Designing an online code editor

A browser IDE that runs untrusted code — the security-first problem of sandboxed execution, resource limits, and scaling a fleet of ephemeral runners.

The problem

Design an online code editor / runner (Replit, LeetCode’s judge, CodeSandbox): users write code in the browser and execute it server-side, seeing output. The defining challenge is running untrusted, arbitrary code safely at scale — this is fundamentally a security and isolation problem.

Step 1 — Requirements

Functional: edit code in the browser; run it (multiple languages) and stream back output/errors; support stdin; enforce time/memory limits; optionally persist projects and collaborate.

Non-functional: security/isolation (untrusted code must not harm the host or other users — the top priority), scalability (many concurrent runs), low latency to start a run, and fair resource allocation.
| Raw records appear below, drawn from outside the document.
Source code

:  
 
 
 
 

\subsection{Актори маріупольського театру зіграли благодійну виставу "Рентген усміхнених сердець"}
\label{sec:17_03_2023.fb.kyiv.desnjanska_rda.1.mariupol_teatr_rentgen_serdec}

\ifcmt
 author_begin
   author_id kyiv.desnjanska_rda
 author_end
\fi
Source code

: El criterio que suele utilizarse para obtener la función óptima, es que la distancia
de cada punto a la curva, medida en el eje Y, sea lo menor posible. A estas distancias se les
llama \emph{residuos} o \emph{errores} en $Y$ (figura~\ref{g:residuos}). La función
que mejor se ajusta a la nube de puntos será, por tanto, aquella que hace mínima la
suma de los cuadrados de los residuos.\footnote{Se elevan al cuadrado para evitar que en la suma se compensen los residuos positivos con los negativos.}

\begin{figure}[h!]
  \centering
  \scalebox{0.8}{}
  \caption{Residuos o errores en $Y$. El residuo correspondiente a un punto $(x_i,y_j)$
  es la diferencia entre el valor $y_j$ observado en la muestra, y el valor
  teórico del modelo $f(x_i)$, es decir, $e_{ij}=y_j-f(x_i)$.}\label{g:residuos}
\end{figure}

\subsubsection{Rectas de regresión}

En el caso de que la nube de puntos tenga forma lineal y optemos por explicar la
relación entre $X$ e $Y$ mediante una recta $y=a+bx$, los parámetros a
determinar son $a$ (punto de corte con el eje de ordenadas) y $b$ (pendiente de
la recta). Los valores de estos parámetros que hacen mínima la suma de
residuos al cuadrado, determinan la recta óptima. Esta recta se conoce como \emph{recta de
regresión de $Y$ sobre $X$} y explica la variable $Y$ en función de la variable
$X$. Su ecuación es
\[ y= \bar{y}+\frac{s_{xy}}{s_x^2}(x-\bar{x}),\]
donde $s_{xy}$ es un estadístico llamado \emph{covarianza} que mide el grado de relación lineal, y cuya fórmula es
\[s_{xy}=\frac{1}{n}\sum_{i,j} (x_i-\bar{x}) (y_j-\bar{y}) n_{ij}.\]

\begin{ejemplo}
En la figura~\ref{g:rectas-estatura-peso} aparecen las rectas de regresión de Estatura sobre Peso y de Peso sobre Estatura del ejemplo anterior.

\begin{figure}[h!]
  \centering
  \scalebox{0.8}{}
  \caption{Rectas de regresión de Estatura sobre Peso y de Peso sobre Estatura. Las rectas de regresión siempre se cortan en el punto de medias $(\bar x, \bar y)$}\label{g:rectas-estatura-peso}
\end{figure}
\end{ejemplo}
Step 2 — The core challenge: safe execution

Running arbitrary user code means assuming it’s malicious — it may try to read other users’ data, exhaust CPU/memory, fork bombs, make network calls, or escape to the host. Defenses, layered:

Containers / micro-VMs — run each execution in an isolated container (Docker, gVisor for a stronger boundary) or a lightweight micro-VM (Firecracker) — the latter gives VM-grade isolation with near-container startup. Strongest, common for this exact problem.
Resource limits (cgroups) — cap CPU, memory, processes (PIDs), and execution time (kill runaway code); disk quotas.
Drop privileges & syscalls — non-root, seccomp to whitelist syscalls, read-only filesystem, no host mounts.
Network isolation — no outbound network by default (or a strict allowlist).
Ephemeral — destroy the sandbox after each run so nothing persists between users.

Step 3 — Architecture

browser editor → API → job queue → execution workers (sandbox pool)
                                         │ run in container/micro-VM
                                         └─ stream stdout/stderr back (WebSocket)
projects ──▶ object store / DB (saved code)

The API validates and enqueues a run; execution workers pull jobs, spin up a sandbox, run with limits, and stream output back over a WebSocket.
A warm pool of pre-initialized sandboxes cuts cold-start latency.

Step 4 — Streaming output

Output streams live (a long-running program prints incrementally), so workers push stdout/stderr over a WebSocket/SSE to the client as it’s produced, and forward stdin the other way for interactive programs.

Step 5 — Persistence and collaboration

Projects (files) saved in object storage / a DB, loaded into the sandbox on start.
Collaboration (if needed) reuses the Google Docs OT/CRDT approach for the editor, separate from execution.

Step 6 — Scale and fairness

Horizontal worker fleet behind the queue; autoscale on queue depth.
Per-user quotas / rate limits so one user can’t hog the fleet (reuse the rate limiter); a job timeout frees stuck sandboxes.
Bin-packing runs onto hosts while respecting isolation.

Trade-offs to raise

Container (fast, lighter isolation) vs micro-VM/gVisor (stronger, slightly heavier) vs full VM (strongest, slow) — pick by threat model; micro-VMs are the sweet spot for untrusted code.
Warm pool (low latency, idle cost) vs cold start (cheaper, slower).
Persistent vs ephemeral sandboxes — ephemeral is safer; persistent is faster for iterative dev (with careful reset).

The interview cue

“Treat all user code as hostile: run each execution in an ephemeral micro-VM / sandboxed container with cgroup limits, seccomp, no network, and a hard timeout; a queue + autoscaled worker fleet with a warm pool for fast starts; stream stdout over WebSocket; per-user quotas for fairness.” Isolation and resource limits are the heart — say security first.